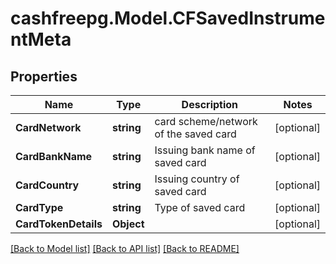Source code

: # cashfreepg.Model.CFSavedInstrumentMeta

## Properties

Name | Type | Description | Notes
------------ | ------------- | ------------- | -------------
**CardNetwork** | **string** | card scheme/network of the saved card | [optional] 
**CardBankName** | **string** | Issuing bank name of saved card | [optional] 
**CardCountry** | **string** | Issuing country of saved card | [optional] 
**CardType** | **string** | Type of saved card | [optional] 
**CardTokenDetails** | **Object** |  | [optional] 

[[Back to Model list]](../README.md#documentation-for-models) [[Back to API list]](../README.md#documentation-for-api-endpoints) [[Back to README]](../README.md)

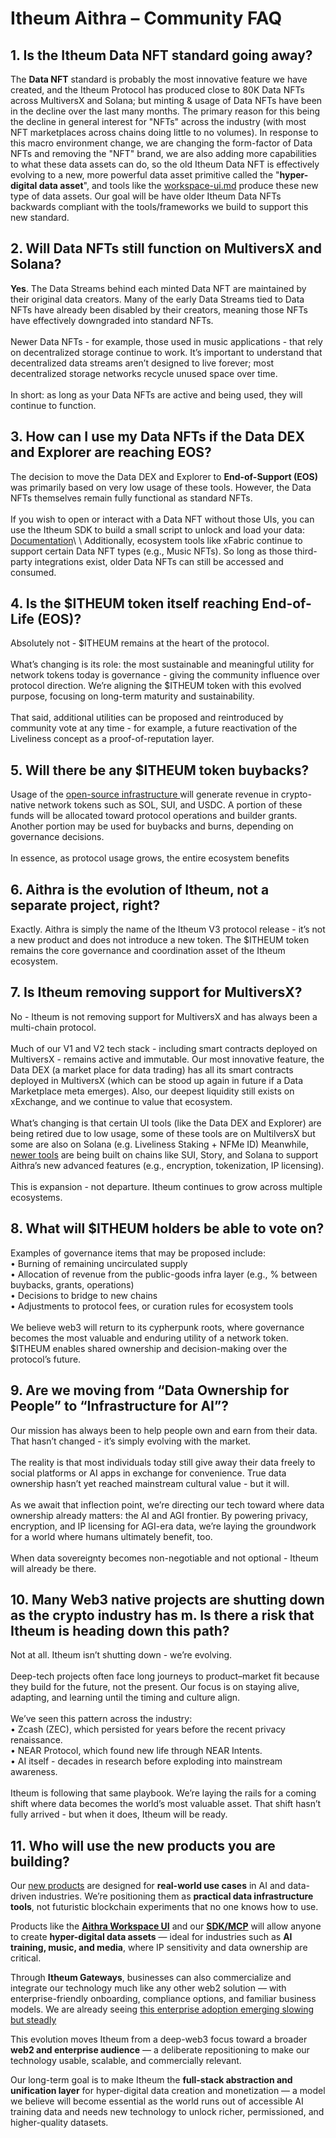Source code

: # Itheum Aithra – Community FAQ

## 1. Is the Itheum Data NFT standard going away?

The **Data NFT** standard is probably the most innovative feature we have created, and the Itheum Protocol has produced close to 80K Data NFTs across MultiversX and Solana; but minting & usage of Data NFTs have been in the decline over the last many months. The primary reason for this being the decline in general interest for "NFTs" across the industry (with most NFT marketplaces across chains doing little to no volumes). In response to this macro environment change, we are changing the form-factor of Data NFTs and removing the "NFT" brand, we are also adding more capabilities to what these data assets can do, so the old Itheum Data NFT is effectively evolving to a new, more powerful data asset primitive called the "**hyper-digital data asset**", and tools like the [workspace-ui.md](architecture-and-technology-overview/workspace-ui.md "mention") produce these new type of data assets. Our goal will be have older Itheum Data NFTs backwards compliant with the tools/frameworks we build to support this new standard.

## 2. Will Data NFTs still function on MultiversX and Solana?

**Yes**. The Data Streams behind each minted Data NFT are maintained by their original data creators. Many of the early Data Streams tied to Data NFTs have already been disabled by their creators, meaning those NFTs have effectively downgraded into standard NFTs.\
\
Newer Data NFTs - for example, those used in music applications - that rely on decentralized storage continue to work. It’s important to understand that decentralized data streams aren’t designed to live forever; most decentralized storage networks recycle unused space over time.\
\
In short: as long as your Data NFTs are active and being used, they will continue to function.

## 3. How can I use my Data NFTs if the Data DEX and Explorer are reaching EOS?

The decision to move the Data DEX and Explorer to **End-of-Support (EOS)** was primarily based on very low usage of these tools. However, the Data NFTs themselves remain fully functional as standard NFTs.\
\
If you wish to open or interact with a Data NFT without those UIs, you can use the Itheum SDK to build a small script to unlock and load your data: [Documentation](https://docs.itheum.io/product-docs/developers/software-development-kits-sdks/data-nft-sdk/guide-2-unlocking-data-nfts-via-multiversx-native-auth.)\
\
Additionally, ecosystem tools like xFabric continue to support certain Data NFT types (e.g., Music NFTs). So long as those third-party integrations exist, older Data NFTs can still be accessed and consumed.

## 4. Is the $ITHEUM token itself reaching End-of-Life (EOS)?

Absolutely not - $ITHEUM remains at the heart of the protocol.\
\
What’s changing is its role: the most sustainable and meaningful utility for network tokens today is governance - giving the community influence over protocol direction. We’re aligning the $ITHEUM token with this evolved purpose, focusing on long-term maturity and sustainability.\
\
That said, additional utilities can be proposed and reintroduced by community vote at any time - for example, a future reactivation of the Liveliness concept as a proof-of-reputation layer.

## 5. Will there be any $ITHEUM token buybacks?

Usage of the [open-source infrastructure ](https://docs.itheum.io/product-docs/getting-started/architecture-and-technology-overview)will generate revenue in crypto-native network tokens such as SOL, SUI, and USDC. A portion of these funds will be allocated toward protocol operations and builder grants. Another portion may be used for buybacks and burns, depending on governance decisions.\
\
In essence, as protocol usage grows, the entire ecosystem benefits

## 6. Aithra is the evolution of Itheum, not a separate project, right?

Exactly. Aithra is simply the name of the Itheum V3 protocol release - it’s not a new product and does not introduce a new token. The $ITHEUM token remains the core governance and coordination asset of the Itheum ecosystem.

## 7. Is Itheum removing support for MultiversX?

No - Itheum is not removing support for MultiversX and has always been a multi-chain protocol.\
\
Much of our V1 and V2 tech stack - including smart contracts deployed on MultiversX - remains active and immutable. Our most innovative feature, the Data DEX (a market place for data trading) has all its smart contracts deployed in MultiversX (which can be stood up again in future if a Data Marketplace meta emerges). Also, our deepest liquidity still exists on xExchange, and we continue to value that ecosystem.\
\
What’s changing is that certain UI tools (like the Data DEX and Explorer) are being retired due to low usage, some of these tools are on MultilversX but some are also on Solana (e.g. Liveliness Staking + NFMe ID) Meanwhile, [newer tools](https://docs.itheum.io/product-docs/getting-started/architecture-and-technology-overview) are being built on chains like SUI, Story, and Solana to support Aithra’s new advanced features (e.g., encryption, tokenization, IP licensing).\
\
This is expansion - not departure. Itheum continues to grow across multiple ecosystems.

## 8. What will $ITHEUM holders be able to vote on?

Examples of governance items that may be proposed include:\
• Burning of remaining uncirculated supply\
• Allocation of revenue from the public-goods infra layer (e.g., % between buybacks, grants, operations)\
• Decisions to bridge to new chains\
• Adjustments to protocol fees, or curation rules for ecosystem tools\
\
We believe web3 will return to its cypherpunk roots, where governance becomes the most valuable and enduring utility of a network token. $ITHEUM enables shared ownership and decision-making over the protocol’s future.

## 9. Are we moving from “Data Ownership for People” to “Infrastructure for AI”?

Our mission has always been to help people own and earn from their data. That hasn’t changed - it’s simply evolving with the market.\
\
The reality is that most individuals today still give away their data freely to social platforms or AI apps in exchange for convenience. True data ownership hasn’t yet reached mainstream cultural value - but it will.\
\
As we await that inflection point, we’re directing our tech toward where data ownership already matters: the AI and AGI frontier. By powering privacy, encryption, and IP licensing for AGI-era data, we’re laying the groundwork for a world where humans ultimately benefit, too.\
\
When data sovereignty becomes non-negotiable and not optional - Itheum will already be there.

## 10. Many Web3 native projects are shutting down as the crypto industry has m. Is there a risk that Itheum is heading down this path?

Not at all. Itheum isn’t shutting down - we’re evolving.\
\
Deep-tech projects often face long journeys to product–market fit because they build for the future, not the present. Our focus is on staying alive, adapting, and learning until the timing and culture align.\
\
We’ve seen this pattern across the industry:\
• Zcash (ZEC), which persisted for years before the recent privacy renaissance.\
• NEAR Protocol, which found new life through NEAR Intents.\
• AI itself - decades in research before exploding into mainstream awareness.\
\
Itheum is following that same playbook. We’re laying the rails for a coming shift where data becomes the world’s most valuable asset. That shift hasn’t fully arrived - but when it does, Itheum will be ready.

## 11. Who will use the new products you are building?

Our [new products](https://docs.itheum.io/product-docs/getting-started/architecture-and-technology-overview) are designed for **real-world use cases** in AI and data-driven industries. We’re positioning them as **practical data infrastructure tools**, not futuristic blockchain experiments that no one knows how to use.

Products like the [**Aithra Workspace UI**](https://docs.itheum.io/product-docs/getting-started/architecture-and-technology-overview/workspace-ui) and our [**SDK/MCP**](https://docs.itheum.io/product-docs/getting-started/architecture-and-technology-overview/sdk-mcp) will allow anyone to create **hyper-digital data assets** — ideal for industries such as **AI training, music, and media**, where IP sensitivity and data ownership are critical.

Through **Itheum Gateways**, businesses can also commercialize and integrate our technology much like any other web2 solution — with enterprise-friendly onboarding, compliance options, and familiar business models. We are already seeing [this enterprise adoption emerging slowing but steadly](https://docs.itheum.io/product-docs/getting-started/building-the-ecosystem-consumer-apps-and-distribution)

This evolution moves Itheum from a deep-web3 focus toward a broader **web2 and enterprise audience** — a deliberate repositioning to make our technology usable, scalable, and commercially relevant.

Our long-term goal is to make Itheum the **full-stack abstraction and unification layer** for hyper-digital data creation and monetization — a model we believe will become essential as the world runs out of accessible AI training data and needs new technology to unlock richer, permissioned, and higher-quality datasets.

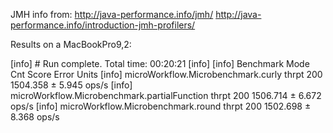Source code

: 

JMH info from:
http://java-performance.info/jmh/
http://java-performance.info/introduction-jmh-profilers/

Results on a MacBookPro9,2:

[info] # Run complete. Total time: 00:20:21
[info]
[info] Benchmark                                      Mode  Cnt     Score   Error  Units
[info] microWorkflow.Microbenchmark.curly            thrpt  200  1504.358 ± 5.945  ops/s
[info] microWorkflow.Microbenchmark.partialFunction  thrpt  200  1506.714 ± 6.672  ops/s
[info] microWorkflow.Microbenchmark.round            thrpt  200  1502.698 ± 8.368  ops/s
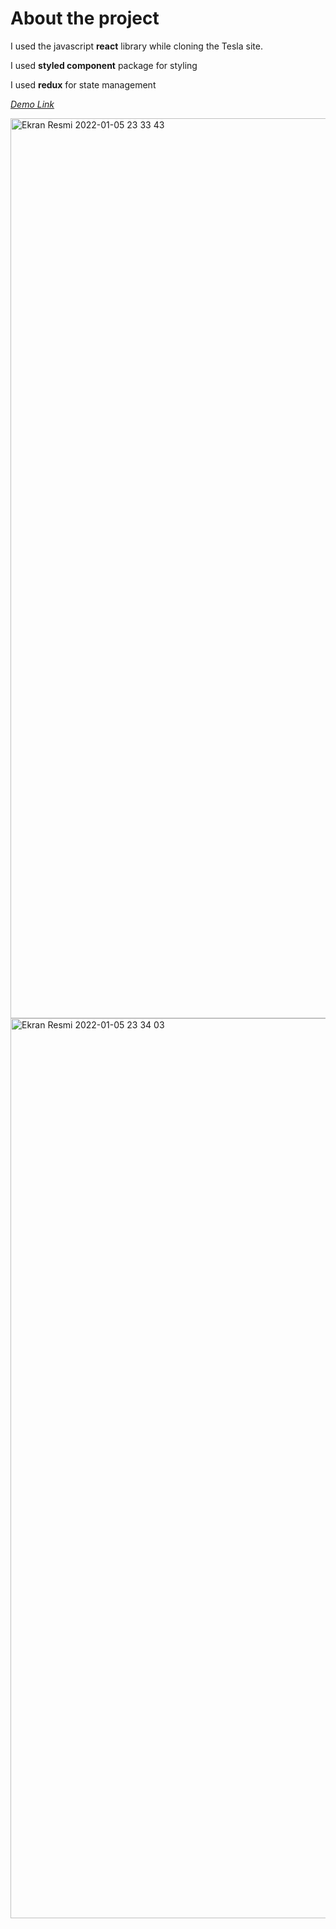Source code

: # About the project

I used the javascript **react** library while cloning the Tesla site.

I used **styled component** package for styling

I used **redux** for state management

*[Demo Link](https://tesla-clone-mustafaemrr.netlify.app/)*

<img width="1440" alt="Ekran Resmi 2022-01-05 23 33 43" src="https://user-images.githubusercontent.com/59759250/148285386-362d7c9a-5bca-4a7a-926d-0ca55022d4b1.png">

<img width="1440" alt="Ekran Resmi 2022-01-05 23 34 03" src="https://user-images.githubusercontent.com/59759250/148285401-4dc8ffae-4a07-487b-a913-9e9ae8b38638.png">
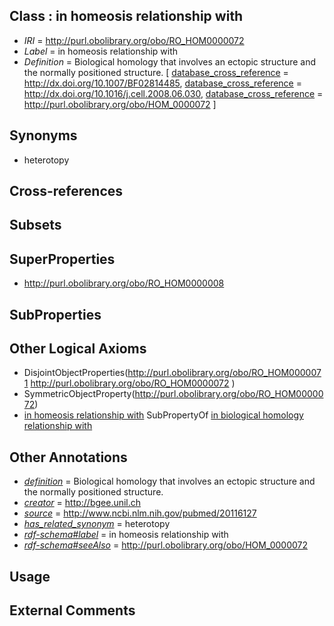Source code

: 
## Class : in homeosis relationship with

 * *IRI* = http://purl.obolibrary.org/obo/RO_HOM0000072
 * *Label* = in homeosis relationship with
 * *Definition* = Biological homology that involves an ectopic structure and the normally positioned structure. [ [database_cross_reference](../../ef/oboInOwl#hasDbXref.md) = http://dx.doi.org/10.1007/BF02814485, [database_cross_reference](../../ef/oboInOwl#hasDbXref.md) = http://dx.doi.org/10.1016/j.cell.2008.06.030, [database_cross_reference](../../ef/oboInOwl#hasDbXref.md) = http://purl.obolibrary.org/obo/HOM_0000072 ]

## Synonyms

 * heterotopy

## Cross-references


## Subsets


## SuperProperties

 * <http://purl.obolibrary.org/obo/RO_HOM0000008>

## SubProperties


## Other Logical Axioms

 * DisjointObjectProperties(<http://purl.obolibrary.org/obo/RO_HOM0000071> <http://purl.obolibrary.org/obo/RO_HOM0000072> )
 * SymmetricObjectProperty(<http://purl.obolibrary.org/obo/RO_HOM0000072>)
 * [in homeosis relationship with](../../RO/72/RO_HOM0000072.md) SubPropertyOf [in biological homology relationship with](../../RO/08/RO_HOM0000008.md)

## Other Annotations

 * *[definition](../../IAO/15/IAO_0000115.md)* = Biological homology that involves an ectopic structure and the normally positioned structure.
 * *[creator](../../or/creator.md)* = http://bgee.unil.ch
 * *[source](../../ce/source.md)* = http://www.ncbi.nlm.nih.gov/pubmed/20116127
 * *[has_related_synonym](../../ym/oboInOwl#hasRelatedSynonym.md)* = heterotopy
 * *[rdf-schema#label](../../el/rdf-schema#label.md)* = in homeosis relationship with
 * *[rdf-schema#seeAlso](../../so/rdf-schema#seeAlso.md)* = http://purl.obolibrary.org/obo/HOM_0000072

## Usage


## External Comments

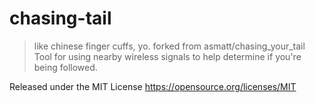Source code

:# chasing-tail
> like chinese finger cuffs, yo.
forked from asmatt/chasing_your_tail
Tool for using nearby wireless signals to help determine if you're being followed. 

Released under the MIT License https://opensource.org/licenses/MIT
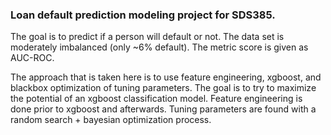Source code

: ### Loan default prediction modeling project for SDS385. 

The goal is to predict if a person will default or not. The data set is moderately imbalanced (only ~6% default). The metric score is given as AUC-ROC. 

The approach that is taken here is to use feature engineering, xgboost, and blackbox optimization of tuning parameters. The goal is to try to maximize the potential of an xgboost classification model. Feature engineering is done prior to xgboost and afterwards. Tuning parameters are found with a random search + bayesian optimization process.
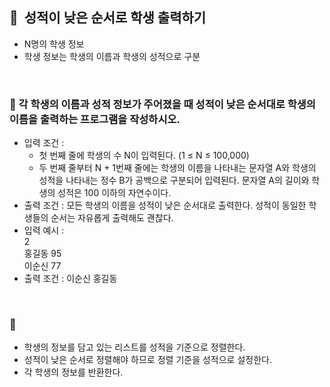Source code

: ## **🧸  성적이 낮은 순서로 학생 출력하기**

- N명의 학생 정보
- 학생 정보는 학생의 이름과 학생의 성적으로 구분
<br/>

### **🚪 각 학생의 이름과 성적 정보가 주어졌을 때 성적이 낮은 순서대로 학생의 이름을 출력하는 프로그램을 작성하시오.**

- 입력 조건 :
    - 첫 번째 줄에 학생의 수 N이 입력된다. (1 ≤ N ≤ 100,000)
    - 두 번째 줄부터 N + 1번째 줄에는 학생의 이름을 나타내는 문자열 A와 학생의 성적을 나타내는 정수 B가 공백으로 구분되어 입력된다. 문자열 A의 길이와 학생의 성적은 100 이하의 자연수이다.
- 출력 조건 : 모든 학생의 이름을 성적이 낮은 순서대로 출력한다. 성적이 동일한 학생들의 순서는 자유롭게 출력해도 괜찮다.
- 입력 예시 : <br/>
    2 <br/>
    홍길동 95 <br/>
    이순신 77 <br/>
- 출력 조건 : 이순신 홍길동
<br/>

### **🔑**

- 학생의 정보를 담고 있는 리스트를 성적을 기준으로 정렬한다.
- 성적이 낮은 순서로 정렬해야 하므로 정렬 기준을 성적으로 설정한다.
- 각 학생의 정보를 반환한다.

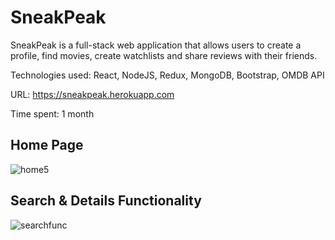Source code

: # SneakPeak

SneakPeak is a full-stack web application that allows users to create a profile, find movies, create watchlists and share reviews with their friends.

Technologies used: React, NodeJS, Redux, MongoDB, Bootstrap, OMDB API

URL: https://sneakpeak.herokuapp.com

Time spent: 1 month


## Home Page
![home5](https://user-images.githubusercontent.com/59717119/151631010-bf77ccbc-27a0-467e-aa89-a4d8cfe51408.gif)

## Search & Details Functionality

![searchfunc](https://user-images.githubusercontent.com/59717119/151633335-6667fbbf-4a16-4e7a-93f0-ef8b00edc762.gif)
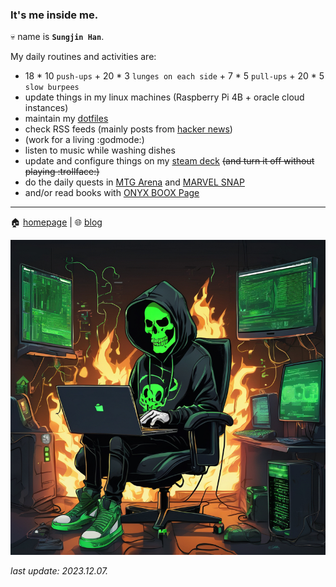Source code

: ### It's me inside me.

💀 name is **`Sungjin Han`**.

My daily routines and activities are:

* 18 * 10 `push-ups` + 20 * 3 `lunges on each side` + 7 * 5 `pull-ups` + 20 * 5 `slow burpees`
* update things in my linux machines (Raspberry Pi 4B + oracle cloud instances)
* maintain my [dotfiles](https://github.com/meinside/dotfiles)
* check RSS feeds (mainly posts from [hacker news](https://news.ycombinator.com/))
* (work for a living :godmode:)
* listen to music while washing dishes
* update and configure things on my [steam deck](https://store.steampowered.com/steamdeck) ~~(and turn it off without playing :trollface:)~~
* do the daily quests in [MTG Arena](https://magic.wizards.com/en/mtgarena) and [MARVEL SNAP](https://www.marvelsnap.com/)
* and/or read books with [ONYX BOOX Page](https://onyxboox.com/boox_page)

----

🏠 [homepage](https://meinside.dev) | 🌐 [blog](https://blog.meinside.dev)

![generated with noiselith](https://raw.githubusercontent.com/meinside/meinside/main/res/image.jpg)

*last update: 2023.12.07.*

^^^^

#### [WHAT THE TASK ASKS]
When a line in the material above includes the word "Ekran", copy that line.

#### [RESPONSE BOX]
<img width="1440" alt="Ekran Resmi 2022-01-05 23 33 43" src="https://user-images.githubusercontent.com/59759250/148285386-362d7c9a-5bca-4a7a-926d-0ca55022d4b1.png">
<img width="1440" alt="Ekran Resmi 2022-01-05 23 34 03" src="https://user-images.githubusercontent.com/59759250/148285401-4dc8ffae-4a07-487b-a913-9e9ae8b38638.png">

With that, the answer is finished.